At the C.S. Mott Children's Hospital, 11-year-old Brianna Allgood is being tested by a machine called a spirometer. It measures her breathing.
Brianna has asthma. Sometimes she has difficulty breathing. Most of us would have a hard time imagining what that’s like.
“It feels like your chest starts tightening and you’re like and you can’t really breathe much air,” Brianna said.
Vickie Elliot is Brianna’s grandmother. She says she finds herself checking in on Brianna – a lot – just to make sure she’s breathing okay.
“Having a child like that in the home is scary because anything could happen,” Elliot said.
Brianna is luckier than some kids with asthma. Her family can get her to the clinic. They now know how to treat the asthma.
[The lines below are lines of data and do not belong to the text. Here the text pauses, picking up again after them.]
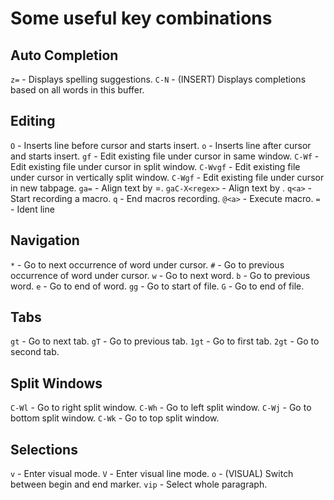 # Some useful key combinations

## Auto Completion

`z=`  - Displays spelling suggestions.
`C-N` - (INSERT) Displays completions based on all words in this buffer.

## Editing

`O`             - Inserts line before cursor and starts insert.
`o`             - Inserts line after cursor and starts insert.
`gf`            - Edit existing file under cursor in same window.
`C-Wf`          - Edit existing file under cursor in split window.
`C-Wvgf`        - Edit existing file under cursor in vertically split window.
`C-Wgf`         - Edit existing file under cursor in new tabpage.
`ga=`           - Align text by =.
`gaC-X<regex>`  - Align text by <regex>.
`q<a>`          - Start recording a macro.
`q`             - End macros recording.
`@<a>`          - Execute macro.
`=`             - Ident line

## Navigation

`*`  - Go to next occurrence of word under cursor.
`#`  - Go to previous occurrence of word under cursor.
`w`  - Go to next word.
`b`  - Go to previous word.
`e`  - Go to end of word.
`gg` - Go to start of file.
`G`  - Go to end of file.

## Tabs

`gt`  - Go to next tab.
`gT`  - Go to previous tab.
`1gt` - Go to first tab.
`2gt` - Go to second tab.

## Split Windows

`C-Wl` - Go to right split window.
`C-Wh` - Go to left split window.
`C-Wj` - Go to bottom split window.
`C-Wk` - Go to top split window.

## Selections

`v`   - Enter visual mode.
`V`   - Enter visual line mode.
`o`   - (VISUAL) Switch between begin and end marker.
`vip` - Select whole paragraph.
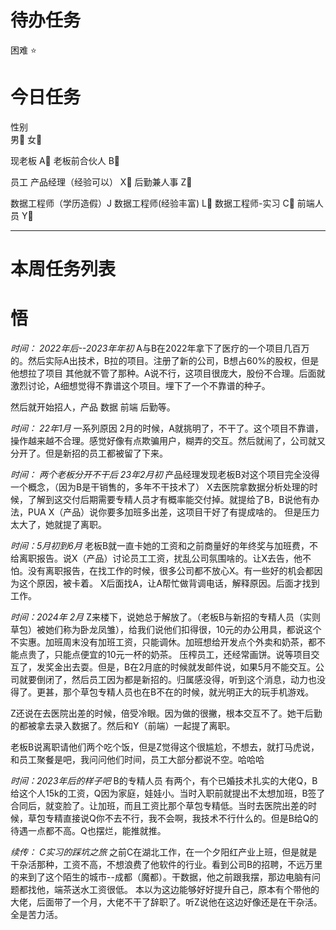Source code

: # 待办任务


困难
⭐

# 今日任务

性别  
男🌿    女🌸

现老板  A🌿
老板前合伙人  B🌿

员工
产品经理（经验可以） X🌸
后勤兼人事  Z🌸

数据工程师（学历造假）J
数据工程师(经验丰富)   L🌿
数据工程师-实习  C🌿
前端人员   Y🌿


------
# 本周任务列表



# 悟
*时间： 2022年后--2023年年初*
A与B在2022年拿下了医疗的一个项目几百万的。然后实际A出技术，B拉的项目。注册了新的公司，B想占60%的股权，但是他想拉了项目 其他就不管了那种。A说不行，这项目很庞大，股份不合理。后面就激烈讨论，A细想觉得不靠谱这个项目。埋下了一个不靠谱的种子。

然后就开始招人，产品 数据  前端  后勤等。

*时间： 22年1月*
一系列原因 2月的时候，A就挑明了，不干了。这个项目不靠谱，操作越来越不合理。感觉好像有点欺骗用户，糊弄的交互。然后就闹了，公司就又分开了。但是新招的员工都被留了下来。

*时间： 两个老板分开不干后  23年2月初*
产品经理发现老板B对这个项目完全没得一个概念，（因为B是干销售的，多年不干技术了）
X去医院拿数据分析处理的时候，了解到这交付后期需要专精人员才有概率能交付掉。就提给了B，B说他有办法，PUA X（产品）说你要多加班多出差，这项目干好了有提成啥的。 但是压力太大了，她就提了离职。

*时间：5月初到6月*
老板B就一直卡她的工资和之前商量好的年终奖与加班费，不给离职报告。说X（产品）讨论员工工资，扰乱公司氛围啥的。让X去告，他不怕。没有离职报告，在找工作的时候，很多公司都不放心X。有一些好的机会都因为这个原因，被卡着。
X后面找A，让A帮忙做背调电话，解释原因。后面才找到工作。

*时间：2024年 2月*
Z来楼下，说她总于解放了。（老板B与新招的专精人员（实则草包）被她们称为卧龙凤雏），给我们说他们扣得很，10元的办公用具，都说这个不实惠。加班周末没有加班工资，只能调休。加班想给开发点个外卖和奶茶，都不能点贵了，只能点便宜的10元一杯的奶茶。
压榨员工，还经常画饼。说等项目交互了，发奖金出去耍。但是，B在2月底的时候就发邮件说，如果5月不能交互。公司就要倒闭了，然后员工因为都是新招的。归属感没得，听到这个消息，动力也没得了。更甚，那个草包专精人员也在B不在的时候，就光明正大的玩手机游戏。

Z还说在去医院出差的时候，倍受冷眼。因为做的很撇，根本交互不了。她干后勤的都被拿去录入数据了。然后和Y（前端）一起提了离职。

老板B说离职请他们两个吃个饭，但是Z觉得这个很尴尬，不想去，就打马虎说，和员工聚餐是吧，我问问他们时间，员工大部分都说不空。哈哈哈

*时间：2023年后的样子吧*
B的专精人员 有两个，有个已婚技术扎实的大佬Q，B给这个人15k的工资，Q因为家庭，娃娃小。当时入职前就提出不太想加班，B签了合同后，就变脸了。让加班，而且工资比那个草包专精低。当时去医院出差的时候，草包专精直接说Q你不去不行，我不会啊，我技术不行什么的。但是B给Q的待遇一点都不高。Q也摆烂，能推就推。


*续传： C实习的踩坑之旅*
之前C在湖北工作，在一个夕阳红产业上班，但是就是干杂活那种，工资不高，不想浪费了他软件的行业。看到公司B的招聘，不远万里的来到了这个陌生的城市--成都（魔都）。干数据，他之前跟我摆，那边电脑有问题都找他，端茶送水工资很低。
本以为这边能够好好提升自己，原本有个带他的大佬，后面带了一个月，大佬不干了辞职了。听Z说他在这边好像还是在干杂活。全是苦力活。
Elliott says it’s made a difference.
“We’ve seen a huge improvement in the last couple of years. She’s not been in the hospital as much,” Elliott said. “This year – knock on wood – she hasn’t been there yet and we’re praying to God that she doesn’t.”
She had been in the hospital three or four times a year until the family fully understood what they had to do.
Making sure Brianna takes her twice-daily medicine and has a rescue inhaler with her at all times helps make sure the asthma is controlled. But medical personnel say making sure kids get their medication and take it correctly can be difficult for some families, especially if they don’t understand how dangerous asthma is.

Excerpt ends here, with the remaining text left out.